Currently a vast amount of data on patients with specific conditions is scattered across Europe in about 600 'registries' - databases that hold information on patients with specific conditions. Data is not collected EU-wide and there are no shared standards to analyse the information that is available on rare diseases.

The new European Platform on Rare Diseases Registration will bring this data together supporting the quality research that can enhance diagnosis and treatment outcomes - helping to improve the lives of patients and their families.

"This platform will help scientists, policy-makers and patients alike make the most of data on rare diseases that have, until now, remained largely untapped," said Commissioner Tibor Navracsics: "By setting EU-wide standards for data collection and exchange, the platform will also mean that information collected in the future can more easily be compared across Europe."

Mr Navracsics assured patients that they could rest assured that their private data will remain private – "while benefiting from improved diagnosis and treatment."

A rare disease can affect someone from birth, like cystic fibrosis, or it can develop later in life, like Huntington's disease. Despite the large total numbers of those affected in Europe, information on effective diagnosis and treatment strategies are not collected in a uniform way and are often not shared among registries or across countries. As a consequence, patients often suffer alone with little or no hope of being cured.

There are in fact very few national rare disease registries in the EU - most are managed by individual hospitals, research institutions, pharmaceutical companies or patient advocacy groups. The type of data collected varies widely. Some are focused on developing medicines for particular diseases, while others may be more interested in tracking instances of rare diseases over time, for example.

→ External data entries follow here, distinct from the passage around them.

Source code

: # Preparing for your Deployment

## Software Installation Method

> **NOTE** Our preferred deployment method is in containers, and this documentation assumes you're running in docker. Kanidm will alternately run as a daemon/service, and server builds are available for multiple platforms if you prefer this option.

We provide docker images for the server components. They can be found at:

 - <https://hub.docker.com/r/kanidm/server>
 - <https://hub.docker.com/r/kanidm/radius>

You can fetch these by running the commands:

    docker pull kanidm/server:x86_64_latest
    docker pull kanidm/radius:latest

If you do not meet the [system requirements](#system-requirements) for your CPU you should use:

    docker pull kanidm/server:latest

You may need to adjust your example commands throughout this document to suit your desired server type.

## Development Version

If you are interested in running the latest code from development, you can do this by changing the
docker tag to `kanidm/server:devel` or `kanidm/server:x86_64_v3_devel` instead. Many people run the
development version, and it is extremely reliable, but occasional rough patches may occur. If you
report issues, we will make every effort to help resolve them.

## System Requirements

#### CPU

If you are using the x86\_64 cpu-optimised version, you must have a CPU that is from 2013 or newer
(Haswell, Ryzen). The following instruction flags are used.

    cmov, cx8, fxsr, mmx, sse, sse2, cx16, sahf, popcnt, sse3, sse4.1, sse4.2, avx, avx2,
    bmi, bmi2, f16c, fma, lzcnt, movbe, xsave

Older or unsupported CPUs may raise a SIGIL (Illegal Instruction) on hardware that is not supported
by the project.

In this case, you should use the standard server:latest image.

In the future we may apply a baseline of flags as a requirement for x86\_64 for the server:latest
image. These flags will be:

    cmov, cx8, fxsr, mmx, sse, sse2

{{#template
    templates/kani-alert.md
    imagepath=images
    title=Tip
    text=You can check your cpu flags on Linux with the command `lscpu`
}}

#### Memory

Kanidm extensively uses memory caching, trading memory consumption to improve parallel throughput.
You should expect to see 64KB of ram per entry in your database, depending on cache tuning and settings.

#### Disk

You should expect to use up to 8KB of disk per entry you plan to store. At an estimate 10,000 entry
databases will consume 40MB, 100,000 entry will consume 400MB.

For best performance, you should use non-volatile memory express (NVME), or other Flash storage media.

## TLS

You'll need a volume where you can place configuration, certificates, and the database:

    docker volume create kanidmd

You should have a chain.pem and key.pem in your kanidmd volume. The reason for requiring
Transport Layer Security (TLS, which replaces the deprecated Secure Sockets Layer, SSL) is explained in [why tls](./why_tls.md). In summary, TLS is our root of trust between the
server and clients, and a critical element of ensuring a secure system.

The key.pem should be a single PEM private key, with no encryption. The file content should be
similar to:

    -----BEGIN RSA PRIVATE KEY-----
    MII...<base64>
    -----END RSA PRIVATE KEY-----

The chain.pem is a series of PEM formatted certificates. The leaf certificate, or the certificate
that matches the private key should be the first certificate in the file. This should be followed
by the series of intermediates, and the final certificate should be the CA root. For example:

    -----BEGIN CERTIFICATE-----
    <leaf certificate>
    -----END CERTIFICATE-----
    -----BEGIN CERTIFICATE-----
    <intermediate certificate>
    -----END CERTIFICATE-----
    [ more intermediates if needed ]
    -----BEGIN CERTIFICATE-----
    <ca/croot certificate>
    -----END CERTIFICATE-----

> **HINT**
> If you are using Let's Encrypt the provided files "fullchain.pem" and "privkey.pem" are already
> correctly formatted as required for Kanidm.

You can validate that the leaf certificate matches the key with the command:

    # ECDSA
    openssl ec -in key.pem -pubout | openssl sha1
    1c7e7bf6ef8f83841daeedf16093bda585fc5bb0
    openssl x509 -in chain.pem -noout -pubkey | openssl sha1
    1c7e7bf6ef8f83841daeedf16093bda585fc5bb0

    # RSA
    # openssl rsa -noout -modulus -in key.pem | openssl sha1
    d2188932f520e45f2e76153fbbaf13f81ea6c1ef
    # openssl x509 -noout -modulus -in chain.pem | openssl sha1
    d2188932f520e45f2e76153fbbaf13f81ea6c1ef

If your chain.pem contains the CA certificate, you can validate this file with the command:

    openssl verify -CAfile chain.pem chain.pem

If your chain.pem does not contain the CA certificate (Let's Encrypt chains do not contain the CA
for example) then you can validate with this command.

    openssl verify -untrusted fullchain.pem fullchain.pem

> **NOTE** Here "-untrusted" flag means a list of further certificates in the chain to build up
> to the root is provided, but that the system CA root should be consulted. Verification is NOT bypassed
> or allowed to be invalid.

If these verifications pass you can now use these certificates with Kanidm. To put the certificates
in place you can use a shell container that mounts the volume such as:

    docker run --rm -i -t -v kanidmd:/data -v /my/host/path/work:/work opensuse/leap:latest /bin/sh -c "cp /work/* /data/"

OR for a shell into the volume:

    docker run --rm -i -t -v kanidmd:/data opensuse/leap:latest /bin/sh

The new platform will substantively improve this situation, says the Commission. Available online and open to the public, it merges registry data sources to foster the critical mass of patient data needed to trigger pharmacological, translational or research studies.

The Platform includes a registry infrastructure consisting of:

  • the European Directory of Registries, which gives an overview of each participating registry;
  • the Central Metadata Repository, which stores all types of variables used by the registries;
  • a data protection tool, which makes sure patient data is held under a pseudonym and cannot be traced back to the individual.

By providing EU standards for data collection and data sharing, the platform will for the first time make it possible to search data of rare disease patients. This significant achievement will allow the creation of critical knowledge for a given disease, enabling research and supporting patients, health care providers and policy-makers.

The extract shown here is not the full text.